TASK PROMPT —
The entries below are to be reproduced exactly, with their pictures omitted.

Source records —
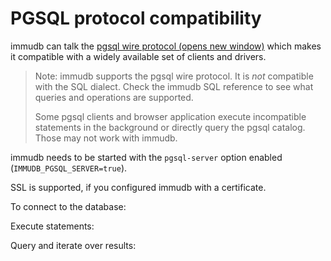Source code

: # PGSQL protocol compatibility

immudb can talk the [pgsql wire protocol (opens new window)](https://www.postgresql.org/docs/9.3/protocol.html) which makes it compatible with a widely available set of clients and drivers.

> Note: immudb supports the pgsql wire protocol. It is _not_ compatible with the SQL dialect. Check the immudb SQL reference to see what queries and operations are supported.
>
> Some pgsql clients and browser application execute incompatible statements in the background or directly query the pgsql catalog. Those may not work with immudb.

immudb needs to be started with the `pgsql-server` option enabled (`IMMUDB_PGSQL_SERVER=true`).

SSL is supported, if you configured immudb with a certificate.

To connect to the database:

Execute statements:

Query and iterate over results:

TASK OUTPUT —
Source code

: # PGSQL protocol compatibility

immudb can talk the [pgsql wire protocol (opens new window)](https://www.postgresql.org/docs/9.3/protocol.html) which makes it compatible with a widely available set of clients and drivers.

> Note: immudb supports the pgsql wire protocol. It is _not_ compatible with the SQL dialect. Check the immudb SQL reference to see what queries and operations are supported.
>
> Some pgsql clients and browser application execute incompatible statements in the background or directly query the pgsql catalog. Those may not work with immudb.

immudb needs to be started with the `pgsql-server` option enabled (`IMMUDB_PGSQL_SERVER=true`).

SSL is supported, if you configured immudb with a certificate.

To connect to the database:

Execute statements:

Query and iterate over results:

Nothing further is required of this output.